Comment s’étonner que la jeunesse de France, l’authentique jeunesse française, brûle des voitures ? Parce que ces émeutes n’étaient pas majoritairement une question d’intégration culturelle, religieuse ou ethnique, mais simplement une expression de révolte viscérale de ceux qui savent qu’ils n’ont plus rien à perdre, plus aucune chance dans ce système... mais il y a des milliers de jeunes, qui pourtant n’habitent pas tous en banlieue et ne sont pas fils d’immigrés, qui ont chaque jour envie de brûler des voitures ou n’importe quoi d’autre, parce que eux non plus n’ont pas les mots de passes et les parents qui permettent d’espérer commencer leur vie d’adulte avant leur 35éme année...
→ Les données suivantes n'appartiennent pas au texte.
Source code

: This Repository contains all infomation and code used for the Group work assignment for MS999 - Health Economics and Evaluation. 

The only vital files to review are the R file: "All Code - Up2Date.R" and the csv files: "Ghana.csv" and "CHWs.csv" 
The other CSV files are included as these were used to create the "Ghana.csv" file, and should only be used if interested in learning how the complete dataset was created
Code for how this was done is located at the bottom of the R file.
Mais ça on ne veut pas le dire parce que ça amènerait de vraies questions sur notre société, on préfère parler de ces arriérés qui cherchent à censurer la presse. C’est sans danger et quasiment tout le monde est d’accord sur le fond... y compris les gouvernement syrien et Iranien qui savent bien eux a quel point leur objectif est loin de la. Et qui, bizarrement, ont très largement utilisé les médias pour parvenir à leurs fins ! Bref, on préfère discuter d’une question tout théorique et lointaine plutôt que de problèmes concrets, chacun a pu jouer sa partition, tout le monde est satisfait du concert.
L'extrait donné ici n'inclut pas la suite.